I Hope I Never Forget:
“Anything that one imagines of God apart from Christ is only useless thinking and vain idolatry.”- Martin Luther
Thursday, April 5, 2007
A MAUNDY THURSDAY FAMILY TRADITION
Thankfully, many congregations are rediscovering the ancient practice of corporately remembering Christ’s gift of the Eucharist and his powerful enactment of love in the washing of his disciple’s feet. In the Western church this day has come to be known as Maundy Thursday. It is always the Thursday before Good Friday- “the night on which he was betrayed.”
Like the day which follows it, tonight is a time of “bright sadness.” The solemnity of tomorrow’s cruciform horrors begins tonight. For after his arrest and before his crucifixion, our Lord will spend the fullness of this evening and early morning hours being ridiculed, beaten, spat upon and mocked. He will not sleep or rest until Saturday, when death holds him in its chilly hands… and all for you and me.
For those whose congregations have either chosen not to take the time to mark these events or- hopefully, not considered the need - there’s no reason remembrance can’t be offered among your family. Even among those who will attend Maundy Thursday services this evening, it is a wonderful opportunity to shape your family- especially the children- in a “gospelward” direction. Children love play, and what is ritual but play directed toward a serious end.
I thought I’d share with you what our family plans to do this evening. If you find it helpful, perhaps you can incorporate some of it into your own family’s traditions.
Unlike the Western church, our Orthodox brothers and sisters begin Lent on a Sunday. They call it Forgiveness Sunday, and I envy them for it. We will incorporate some of their tradition into tonight’s family celebration. Each of us will bow before the other and ask to be forgiven for any and all wrongs and offences, which they have suffered from us. Husband against wife. Mother against daughter. Brother against sister; along with any friends who may be with us.
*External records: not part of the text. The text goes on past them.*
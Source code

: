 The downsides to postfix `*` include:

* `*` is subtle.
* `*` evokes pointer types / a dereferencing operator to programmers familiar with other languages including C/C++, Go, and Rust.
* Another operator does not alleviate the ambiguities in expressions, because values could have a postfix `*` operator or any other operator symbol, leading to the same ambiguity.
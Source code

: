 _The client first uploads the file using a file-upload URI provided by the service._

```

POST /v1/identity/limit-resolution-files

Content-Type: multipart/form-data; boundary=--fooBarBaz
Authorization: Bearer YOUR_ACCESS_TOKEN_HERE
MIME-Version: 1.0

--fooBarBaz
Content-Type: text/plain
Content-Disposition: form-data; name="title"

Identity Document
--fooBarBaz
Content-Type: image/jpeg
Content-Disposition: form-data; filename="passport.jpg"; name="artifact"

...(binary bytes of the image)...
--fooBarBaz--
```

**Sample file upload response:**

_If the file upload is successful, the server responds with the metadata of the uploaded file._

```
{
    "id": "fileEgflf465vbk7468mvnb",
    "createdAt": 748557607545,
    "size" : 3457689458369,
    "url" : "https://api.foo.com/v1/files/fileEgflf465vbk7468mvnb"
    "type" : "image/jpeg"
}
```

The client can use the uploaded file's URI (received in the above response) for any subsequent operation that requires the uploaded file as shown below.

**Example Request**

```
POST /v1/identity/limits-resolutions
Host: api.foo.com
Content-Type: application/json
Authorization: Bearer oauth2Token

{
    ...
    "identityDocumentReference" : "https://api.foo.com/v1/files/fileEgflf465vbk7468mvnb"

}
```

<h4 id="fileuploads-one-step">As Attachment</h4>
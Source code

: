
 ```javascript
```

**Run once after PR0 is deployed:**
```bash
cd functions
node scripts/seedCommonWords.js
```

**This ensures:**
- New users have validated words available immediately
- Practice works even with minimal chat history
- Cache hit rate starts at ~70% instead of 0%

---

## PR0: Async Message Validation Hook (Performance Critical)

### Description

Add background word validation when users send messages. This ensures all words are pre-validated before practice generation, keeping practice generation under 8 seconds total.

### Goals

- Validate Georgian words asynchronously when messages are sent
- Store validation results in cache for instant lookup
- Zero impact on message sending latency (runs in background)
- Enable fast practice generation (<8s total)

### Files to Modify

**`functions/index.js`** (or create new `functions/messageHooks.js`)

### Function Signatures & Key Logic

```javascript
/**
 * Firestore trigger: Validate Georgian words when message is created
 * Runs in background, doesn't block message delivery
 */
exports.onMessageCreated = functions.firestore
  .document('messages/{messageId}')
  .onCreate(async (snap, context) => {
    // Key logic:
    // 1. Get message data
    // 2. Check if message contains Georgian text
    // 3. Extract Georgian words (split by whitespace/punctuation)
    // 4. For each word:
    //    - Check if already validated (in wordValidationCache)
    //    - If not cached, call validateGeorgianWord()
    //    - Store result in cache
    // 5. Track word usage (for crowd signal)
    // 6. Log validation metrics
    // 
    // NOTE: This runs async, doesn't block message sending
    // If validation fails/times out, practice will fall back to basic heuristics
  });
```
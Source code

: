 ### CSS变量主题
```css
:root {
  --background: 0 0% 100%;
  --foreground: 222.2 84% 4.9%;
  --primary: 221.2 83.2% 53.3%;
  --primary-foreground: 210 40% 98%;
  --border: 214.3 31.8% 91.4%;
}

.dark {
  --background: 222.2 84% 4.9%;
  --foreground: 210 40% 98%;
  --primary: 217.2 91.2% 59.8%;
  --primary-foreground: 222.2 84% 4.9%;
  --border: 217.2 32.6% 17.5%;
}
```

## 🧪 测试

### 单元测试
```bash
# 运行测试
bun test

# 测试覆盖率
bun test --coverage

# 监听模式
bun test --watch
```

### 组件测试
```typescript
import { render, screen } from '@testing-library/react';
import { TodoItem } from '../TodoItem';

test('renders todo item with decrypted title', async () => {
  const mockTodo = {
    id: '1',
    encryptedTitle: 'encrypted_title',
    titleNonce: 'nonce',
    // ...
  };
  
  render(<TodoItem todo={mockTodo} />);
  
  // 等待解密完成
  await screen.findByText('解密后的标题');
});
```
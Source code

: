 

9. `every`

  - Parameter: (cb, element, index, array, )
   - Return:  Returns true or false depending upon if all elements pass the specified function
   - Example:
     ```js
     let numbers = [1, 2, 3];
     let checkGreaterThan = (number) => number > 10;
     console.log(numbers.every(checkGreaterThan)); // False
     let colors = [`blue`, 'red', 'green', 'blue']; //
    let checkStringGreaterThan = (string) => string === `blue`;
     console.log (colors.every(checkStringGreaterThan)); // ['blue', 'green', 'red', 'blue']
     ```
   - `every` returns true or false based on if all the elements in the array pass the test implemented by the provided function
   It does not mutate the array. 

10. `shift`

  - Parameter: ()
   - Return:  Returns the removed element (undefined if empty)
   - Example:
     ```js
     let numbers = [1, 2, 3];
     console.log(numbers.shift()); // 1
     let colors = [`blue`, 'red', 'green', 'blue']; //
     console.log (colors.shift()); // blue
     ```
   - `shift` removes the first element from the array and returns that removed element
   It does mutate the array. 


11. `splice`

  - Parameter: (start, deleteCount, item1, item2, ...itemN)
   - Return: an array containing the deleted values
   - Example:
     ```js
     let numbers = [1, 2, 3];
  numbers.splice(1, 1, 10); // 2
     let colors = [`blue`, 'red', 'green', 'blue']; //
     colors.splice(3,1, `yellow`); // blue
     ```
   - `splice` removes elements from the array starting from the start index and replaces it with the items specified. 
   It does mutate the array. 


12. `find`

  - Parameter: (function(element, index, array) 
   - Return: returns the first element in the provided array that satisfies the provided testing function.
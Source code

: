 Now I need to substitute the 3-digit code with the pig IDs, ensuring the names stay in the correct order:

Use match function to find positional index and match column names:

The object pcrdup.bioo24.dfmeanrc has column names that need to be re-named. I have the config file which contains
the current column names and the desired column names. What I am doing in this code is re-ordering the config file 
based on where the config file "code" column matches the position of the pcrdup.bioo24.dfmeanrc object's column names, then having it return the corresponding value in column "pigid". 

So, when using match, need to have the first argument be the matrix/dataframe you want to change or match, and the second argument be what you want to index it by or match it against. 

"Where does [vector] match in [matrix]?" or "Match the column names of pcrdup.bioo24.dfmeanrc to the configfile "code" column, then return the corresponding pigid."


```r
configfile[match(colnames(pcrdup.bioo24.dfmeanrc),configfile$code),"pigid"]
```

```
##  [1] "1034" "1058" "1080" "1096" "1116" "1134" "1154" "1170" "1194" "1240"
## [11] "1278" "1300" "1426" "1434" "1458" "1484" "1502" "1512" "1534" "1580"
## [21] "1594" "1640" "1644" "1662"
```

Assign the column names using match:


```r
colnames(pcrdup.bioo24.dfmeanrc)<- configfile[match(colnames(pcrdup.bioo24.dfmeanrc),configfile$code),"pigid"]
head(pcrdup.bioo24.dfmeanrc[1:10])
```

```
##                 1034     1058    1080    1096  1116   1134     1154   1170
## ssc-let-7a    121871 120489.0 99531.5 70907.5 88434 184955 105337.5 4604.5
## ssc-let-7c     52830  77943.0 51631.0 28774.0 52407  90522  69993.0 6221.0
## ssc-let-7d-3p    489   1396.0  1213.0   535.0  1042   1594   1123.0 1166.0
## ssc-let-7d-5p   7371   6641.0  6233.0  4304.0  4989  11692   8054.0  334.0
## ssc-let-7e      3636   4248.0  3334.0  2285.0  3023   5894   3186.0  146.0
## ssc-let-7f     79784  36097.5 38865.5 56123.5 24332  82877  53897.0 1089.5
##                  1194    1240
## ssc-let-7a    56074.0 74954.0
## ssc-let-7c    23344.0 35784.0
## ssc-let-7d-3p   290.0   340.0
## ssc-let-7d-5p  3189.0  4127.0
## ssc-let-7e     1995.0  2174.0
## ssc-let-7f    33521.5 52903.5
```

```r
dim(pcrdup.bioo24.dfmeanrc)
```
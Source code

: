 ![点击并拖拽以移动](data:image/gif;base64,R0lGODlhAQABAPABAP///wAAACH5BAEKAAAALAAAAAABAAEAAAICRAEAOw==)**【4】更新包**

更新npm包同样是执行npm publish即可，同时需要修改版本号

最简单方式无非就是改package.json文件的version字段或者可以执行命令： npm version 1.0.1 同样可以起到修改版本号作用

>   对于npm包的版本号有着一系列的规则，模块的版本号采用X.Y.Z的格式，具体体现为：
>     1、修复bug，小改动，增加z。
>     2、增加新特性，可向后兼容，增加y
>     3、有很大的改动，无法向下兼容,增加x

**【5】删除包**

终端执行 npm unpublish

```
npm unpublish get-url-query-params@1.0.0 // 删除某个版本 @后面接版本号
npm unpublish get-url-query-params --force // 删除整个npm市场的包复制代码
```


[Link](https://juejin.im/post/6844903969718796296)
We’ll look into each others eyes and beg forgiveness, and in many cases the request will be for very specific- if unspoken- sins.
For those who are interested, here is how we will actually “play.”
1. To get ready we’ll set up chairs across from our sofa- with enough room between chairs and sofa to allow a person to comfortably move around. There are eight of us, so we’ll need four chairs. We could use more, but the younger one's can sit on the floor. You’ll see what I mean if you give it a try. The first time I actually made paper markers to represent each member of the family and went through the rotation in minature, so that I would know how many stations were needed. We'll also use four bowls and at least four towels. If we wanted everyone to use their own towel, then of course we’d need eight.
2. We’ll gather together barefooted and I’ll remind them of the significance of the day.
3. One of us will read John 13:1-9, 12-15 and I’ll remind them of the need to follow our Lord’s example of humility, love and forgiveness- especially towards those with whom we live.
4. I’ll take my place at one edge of the sofa with the family forming a line out from me.
5. Sandi (my wife) will take a seat in the first chair (directly across from me). I’ll get on my knees before her, pour water over her bare feet and dry them with a towel. All the kids will be looking on.
6. Putting the towel aside, I’ll place both hands before me and touch my head to the ground between them.
7. Looking up I’ll say “Sister, please forgive me for all the offences and wrongs I have done to you”
8. She’ll reach down take me by the hands and help me to my feet. Looking me in the eyes, she’ll say “I forgive you.” and we’ll hug.
9. I’ll then sit down and she will do the same to me.
10. After we have asked and received forgiveness from each other she will take her seat beside me, and our eldest daughter will sit in the seat across from me.
11. We will repeat the process and she will then move to the seat across from where her mother is sitting.
12. Our next eldest will take the seat across from me. She and I will forgive each other while my eldest and her mother are doing the same.
13. When we are through, our eldest will sit beside my wife and her sister will move into the chair across from my wife.
14. The rotation will continue until everyone has asked and received the forgiveness of everyone else.
15. We will kneel and ask God to help us live according to our Savior’s example through the rest of the year.
The church’s calendar is a wonderful way to enter into the life of Christ. I hope you find a way to concretely make his life visible among and to your family. I'd love to hear the details of what that looks like.
The peace of the Lord be with you on this Holy Thursday.